Illinois Education Association President Cinda Klickna moderated the discussion that addressed education funding, pension reform, the charter school debate, and the role of public employee unions. It was decidedly not a friendly environment for Rauner, with members wary of his hard line on public sector unions and criticism of “corrupt union bosses.”
At one point, Klickna asked Rauner who he meant when he said ‘union bosses.’
“One’s you,” he told her, to the shock of those in attendance, later following up that she did a fantastic job for her union. That got a standing ovation.

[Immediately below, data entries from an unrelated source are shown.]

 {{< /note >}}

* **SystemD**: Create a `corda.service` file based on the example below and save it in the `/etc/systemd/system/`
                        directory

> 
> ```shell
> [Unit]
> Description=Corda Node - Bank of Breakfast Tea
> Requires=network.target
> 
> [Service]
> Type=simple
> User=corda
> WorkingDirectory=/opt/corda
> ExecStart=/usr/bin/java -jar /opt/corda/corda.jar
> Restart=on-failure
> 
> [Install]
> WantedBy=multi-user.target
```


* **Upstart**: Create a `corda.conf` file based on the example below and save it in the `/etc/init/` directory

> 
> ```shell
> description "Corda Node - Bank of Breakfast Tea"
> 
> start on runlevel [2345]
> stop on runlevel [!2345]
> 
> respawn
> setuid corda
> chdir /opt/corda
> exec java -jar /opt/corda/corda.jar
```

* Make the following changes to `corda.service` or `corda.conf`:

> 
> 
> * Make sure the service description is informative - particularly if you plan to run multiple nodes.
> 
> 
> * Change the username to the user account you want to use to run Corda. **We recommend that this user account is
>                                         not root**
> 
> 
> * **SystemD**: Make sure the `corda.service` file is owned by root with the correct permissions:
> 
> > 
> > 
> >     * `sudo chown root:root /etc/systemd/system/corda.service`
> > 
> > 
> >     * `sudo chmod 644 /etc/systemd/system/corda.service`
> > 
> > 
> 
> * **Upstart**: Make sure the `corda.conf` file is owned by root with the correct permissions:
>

Klickna also asked Rauner why he calls it ‘bribery’ when unions give to political campaigns. Rauner, too, has given tens of thousands to public officials. “Isn’t that bribery too, then?” she asked.
“I’ve never donated to a politician while being on the other side of a contract negotiation. That’s not right,” Rauner said, arguing that public sector unions are trying to buy influence while they seek favorable terms for their workers, at taxpayer expense.
The candidates were also asked whether they supported more charter schools, a very controversial topic among union members.
“Absolutely not,” said Quinn. Rauner said he does.
“I believe parents should have options; charters can be part of that. But it’s not the only solution,” he said.
The most heated comments came during a portion of the debate on teacher pensions and collective bargaining rights. Gov. Quinn repeatedly hit Rauner for his ties to Stuart Levine, imploring him to return all of the fees his wealth management firm GTCR got from handling teacher pension investments while employing the convicted influence-peddler. Levine was a member of the Teachers’ Retirement System board at the time and voted to give pension business to Rauner’s firm.
Rauner defended his firm’s handling of teacher pension investments, saying they had “delivered fantastic results.”
“That fund returned 25 percent for your pensions. I am honored to have worked for you and done a heck of a job for your retirement and saved taxpayers millions of dollars,” he said.
But Rauner caused confusion among attendees, and then reporters at a post-event press conference, when trying to explain his opposition to the recently passed pension reform plan for state workers and retirees.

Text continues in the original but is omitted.